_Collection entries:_

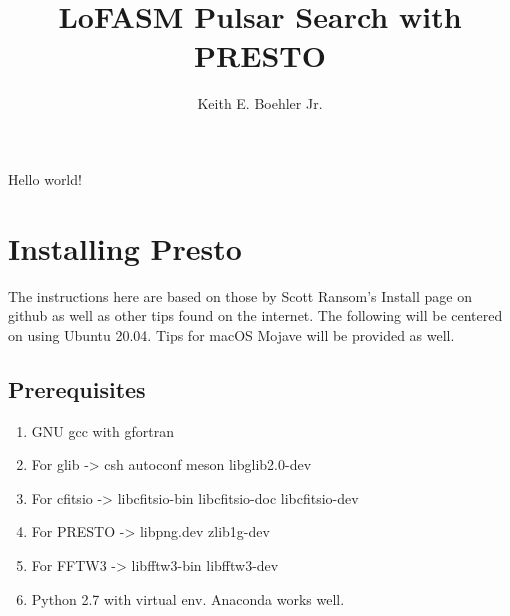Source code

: \documentclass{article}
\title{LoFASM Pulsar Search with PRESTO}
\author{Keith E. Boehler Jr.}
\date{}
\begin{document}
\maketitle
   Hello world!
   
\section{Installing Presto}
The instructions here are based on those by Scott Ransom's Install page on github as well as other tips found on the internet. The following will be centered on using Ubuntu 20.04. Tips for macOS Mojave will be provided as well. 
\subsection{Prerequisites}
\begin{enumerate}
   	\item GNU gcc with gfortran
    \item For glib -> csh autoconf meson libglib2.0-dev
    \item For cfitsio -> libcfitsio-bin libcfitsio-doc libcfitsio-dev
    \item For PRESTO -> libpng.dev zlib1g-dev
    \item For FFTW3 -> libfftw3-bin libfftw3-dev
    \item Python 2.7 with virtual env. Anaconda works well. 
\end{enumerate}
   
\end{document}
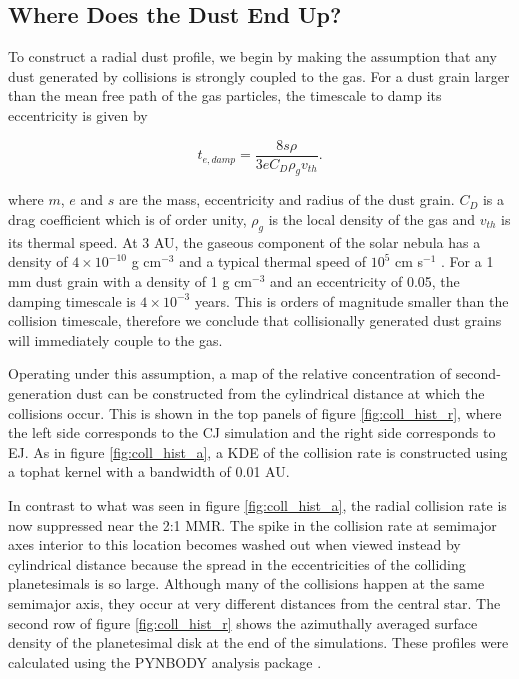 \documentclass[onecolumn]{aastex63}
\begin{document}
\subsection{Where Does the Dust End Up?}

To construct a radial dust profile, we begin by making the assumption that any dust generated by collisions is strongly coupled to the 
gas. For a dust grain larger than the mean free path of the gas particles, the timescale to damp its eccentricity is given by 
\citep{1976PThPh..56.1756A}

\begin{equation}\label{eq:t_edamp}
    t_{e, damp} = \frac{8 s \rho}{3 e C_{D} \rho_{g} v_{th}}.
\end{equation}

where $m$, $e$ and $s$ are the mass, eccentricity and radius of the dust grain. $C_{D}$ is a drag coefficient which is of order unity, $
\rho_{g}$ is the local density of the gas and $v_{th}$ is its thermal speed. At 3 AU, the gaseous component of the solar nebula has a 
density of $4 \times 10^{-10}$ g cm$^{-3}$ and a typical thermal speed of $10^{5}$ cm s$^{-1}$ \citep{1981PThPS..70...35H}. For a 1 
mm dust grain with a density of 1 g cm$^{-3}$ and an eccentricity of 0.05, the damping timescale is $4 \times 10^{-3}$ years. This is 
orders of magnitude smaller than the collision timescale, therefore we conclude that collisionally generated dust grains will immediately 
couple to the gas.

Operating under this assumption, a map of the relative concentration of second-generation dust can be constructed from the cylindrical 
distance at which the collisions occur. This is shown in the top panels of figure \ref{fig:coll_hist_r}, where the left side corresponds to the CJ 
simulation and the right side corresponds to EJ. As in figure \ref{fig:coll_hist_a}, a KDE of the collision rate is constructed using a tophat 
kernel with a bandwidth of 0.01 AU.

In contrast to what was seen in figure \ref{fig:coll_hist_a}, the radial collision rate is now suppressed near the 2:1 MMR. The spike in the 
collision rate at semimajor axes interior to this location becomes washed out when viewed instead by cylindrical distance because the 
spread in the eccentricities of the colliding planetesimals is so large. Although many of the collisions happen at the same semimajor axis, 
they occur at very different distances from the central star. The second row of figure \ref{fig:coll_hist_r} shows the azimuthally averaged 
surface density of the planetesimal disk at the end of the simulations. These profiles were calculated using the {\sc PYNBODY} analysis 
package \citep{2013ascl.soft05002P}.
\end{document}

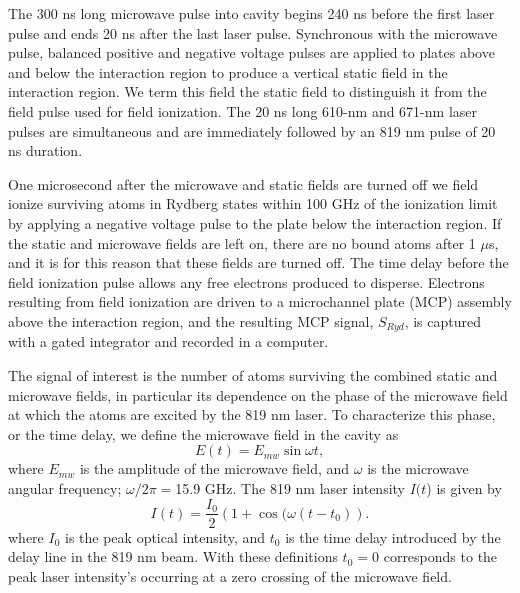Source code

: \documentclass[aps,pra,preprint,groupedaddress]{revtex4-1}
\begin{document}
The 300 ns long microwave pulse into cavity begins 240 ns before the first laser pulse and ends 20 ns after the last laser pulse. Synchronous with the microwave pulse, balanced positive and negative voltage pulses are applied to plates above and below the interaction region to produce a vertical static field in the interaction region. We term this field the static field to distinguish it from the field pulse used for field ionization. The 20 ns long 610-nm and 671-nm laser pulses are simultaneous and are immediately followed by an 819 nm pulse of 20 ns duration.


One microsecond after the microwave and static fields are turned off we field ionize surviving atoms in Rydberg states within 100 GHz of the ionization limit by applying a negative voltage pulse to the plate below the interaction region. If the static and microwave fields are left on, there are no bound atoms after 1 $\mu$s, and it is for this reason that these fields are turned off. The time delay before the field ionization pulse allows any free electrons produced to disperse. Electrons resulting from field ionization are driven to a microchannel plate (MCP) assembly above the interaction region, and the resulting MCP signal, $S_{Ryd}$, is captured with a gated integrator and recorded in a computer.





The signal of interest is the number of atoms surviving the combined static and microwave fields, in particular its dependence on the phase of the microwave field at which the atoms are excited by the 819 nm laser.
To characterize this phase, or the time delay, we define the microwave field in the cavity as
\begin{equation}
E(t) =E_{mw}\sin{\omega t},
\end{equation}
where $E_{mw}$ is the amplitude of the microwave field, and $\omega$ is the microwave angular frequency; $\omega/2\pi=$15.9 GHz. The 819 nm laser intensity $I(t$) is given by
\begin{equation}
I(t) =\frac{I_0}{2}(1+\cos{(\omega (t-t_0)}).
\end{equation}
where $I_0$ is the peak optical intensity, and $t_0$ is the time delay introduced by the delay line in the 819 nm beam. With these definitions $t_0=0$ corresponds to the peak laser intensity's occurring at a zero crossing of the microwave field.
\end{document}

_To do:_ Work out how many lines above contain "given"; write only the number.

_Exercise output:_ 2